[Dataset records]
——————————

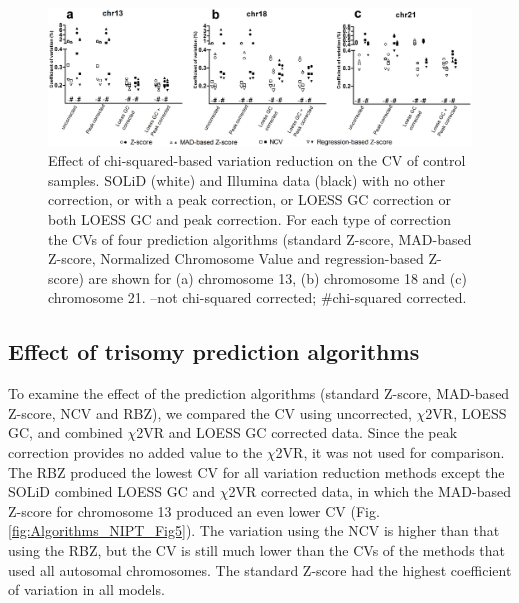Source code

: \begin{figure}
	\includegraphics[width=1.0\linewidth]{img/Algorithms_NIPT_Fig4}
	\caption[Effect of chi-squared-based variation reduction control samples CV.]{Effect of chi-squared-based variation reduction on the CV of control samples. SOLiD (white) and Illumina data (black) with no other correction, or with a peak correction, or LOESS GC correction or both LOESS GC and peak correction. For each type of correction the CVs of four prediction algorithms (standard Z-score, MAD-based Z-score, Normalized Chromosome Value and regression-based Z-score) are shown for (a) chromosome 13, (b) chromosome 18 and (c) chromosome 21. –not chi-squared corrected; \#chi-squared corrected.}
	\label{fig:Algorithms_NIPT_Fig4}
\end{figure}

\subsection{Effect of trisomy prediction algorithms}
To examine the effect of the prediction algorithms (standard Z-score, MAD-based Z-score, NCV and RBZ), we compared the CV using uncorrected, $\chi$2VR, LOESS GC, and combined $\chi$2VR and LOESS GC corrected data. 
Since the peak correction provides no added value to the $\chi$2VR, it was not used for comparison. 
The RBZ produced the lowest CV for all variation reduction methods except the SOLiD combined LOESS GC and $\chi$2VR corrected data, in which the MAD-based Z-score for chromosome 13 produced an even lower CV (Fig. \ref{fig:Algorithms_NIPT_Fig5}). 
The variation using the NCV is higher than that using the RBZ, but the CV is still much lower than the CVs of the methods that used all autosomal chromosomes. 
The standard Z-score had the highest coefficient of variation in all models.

——————————

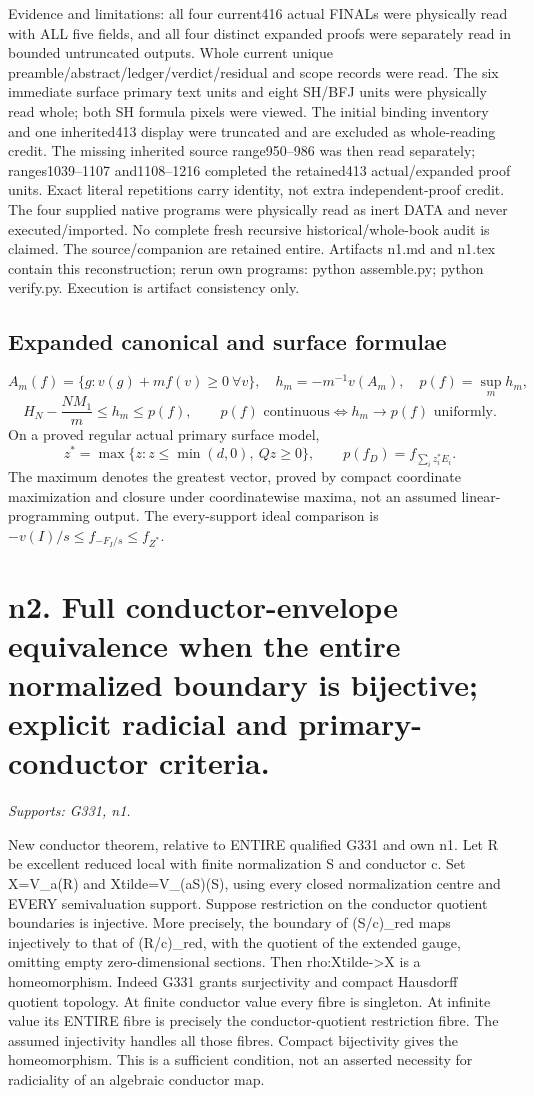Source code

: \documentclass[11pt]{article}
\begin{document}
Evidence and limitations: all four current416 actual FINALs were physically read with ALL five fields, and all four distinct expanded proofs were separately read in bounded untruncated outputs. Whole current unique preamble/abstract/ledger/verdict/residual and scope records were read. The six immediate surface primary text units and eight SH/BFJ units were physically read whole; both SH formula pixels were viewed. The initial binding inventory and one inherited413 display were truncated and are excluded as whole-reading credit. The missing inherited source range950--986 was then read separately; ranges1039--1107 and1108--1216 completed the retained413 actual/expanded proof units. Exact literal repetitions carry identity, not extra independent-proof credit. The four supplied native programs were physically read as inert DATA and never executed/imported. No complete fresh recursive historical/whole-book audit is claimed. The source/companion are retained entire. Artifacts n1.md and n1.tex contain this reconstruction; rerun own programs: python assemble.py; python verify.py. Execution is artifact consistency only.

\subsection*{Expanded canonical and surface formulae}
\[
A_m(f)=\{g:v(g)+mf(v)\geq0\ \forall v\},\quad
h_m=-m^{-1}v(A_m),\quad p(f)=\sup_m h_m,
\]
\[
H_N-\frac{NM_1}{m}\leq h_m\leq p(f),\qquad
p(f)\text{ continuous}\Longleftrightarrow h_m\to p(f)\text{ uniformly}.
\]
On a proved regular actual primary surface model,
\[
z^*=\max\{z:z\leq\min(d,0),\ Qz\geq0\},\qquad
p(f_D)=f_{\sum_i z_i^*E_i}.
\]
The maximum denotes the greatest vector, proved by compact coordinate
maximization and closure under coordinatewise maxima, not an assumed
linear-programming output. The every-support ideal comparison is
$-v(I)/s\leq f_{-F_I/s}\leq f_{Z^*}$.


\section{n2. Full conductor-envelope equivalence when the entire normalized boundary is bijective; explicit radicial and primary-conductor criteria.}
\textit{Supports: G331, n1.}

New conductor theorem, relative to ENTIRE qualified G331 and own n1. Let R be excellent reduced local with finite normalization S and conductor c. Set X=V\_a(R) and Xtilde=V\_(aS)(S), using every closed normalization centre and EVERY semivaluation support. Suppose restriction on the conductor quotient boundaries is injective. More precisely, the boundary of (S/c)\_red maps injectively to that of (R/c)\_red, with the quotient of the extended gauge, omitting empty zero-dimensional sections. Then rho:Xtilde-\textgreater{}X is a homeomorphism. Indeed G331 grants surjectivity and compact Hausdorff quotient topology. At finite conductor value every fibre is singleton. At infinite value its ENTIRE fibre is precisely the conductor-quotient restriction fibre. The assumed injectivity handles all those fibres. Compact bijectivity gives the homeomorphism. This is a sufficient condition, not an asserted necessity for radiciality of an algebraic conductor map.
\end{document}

——————————

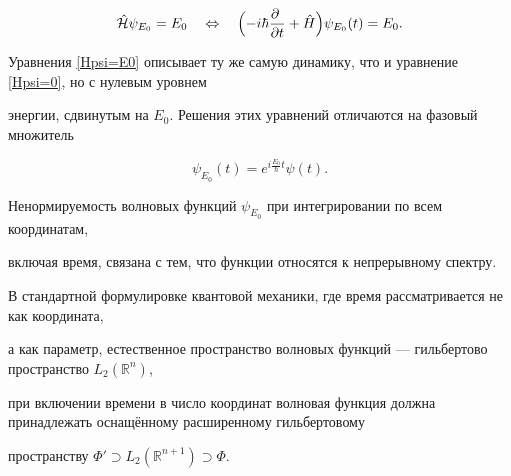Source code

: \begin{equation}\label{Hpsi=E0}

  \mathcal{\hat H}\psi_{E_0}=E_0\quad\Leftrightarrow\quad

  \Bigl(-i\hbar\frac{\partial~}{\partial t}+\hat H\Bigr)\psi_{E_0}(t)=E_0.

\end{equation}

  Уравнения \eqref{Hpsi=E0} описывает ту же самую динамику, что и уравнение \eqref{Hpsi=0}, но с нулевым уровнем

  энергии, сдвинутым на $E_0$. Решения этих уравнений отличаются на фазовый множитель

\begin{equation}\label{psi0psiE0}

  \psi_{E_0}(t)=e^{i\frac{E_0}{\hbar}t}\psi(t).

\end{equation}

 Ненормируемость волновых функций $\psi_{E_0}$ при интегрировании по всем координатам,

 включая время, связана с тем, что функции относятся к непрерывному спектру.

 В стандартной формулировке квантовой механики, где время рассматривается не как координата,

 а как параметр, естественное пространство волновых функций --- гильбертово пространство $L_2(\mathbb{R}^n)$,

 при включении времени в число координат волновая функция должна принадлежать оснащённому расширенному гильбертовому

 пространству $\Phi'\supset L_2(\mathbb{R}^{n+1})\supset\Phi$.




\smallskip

——————————

Goal of the exercise - Within the records, filter for lines that contain the word "subsection" and show each one.

Expected answer -
\subsection{Effect of trisomy prediction algorithms}
\subsection*{Expanded canonical and surface formulae}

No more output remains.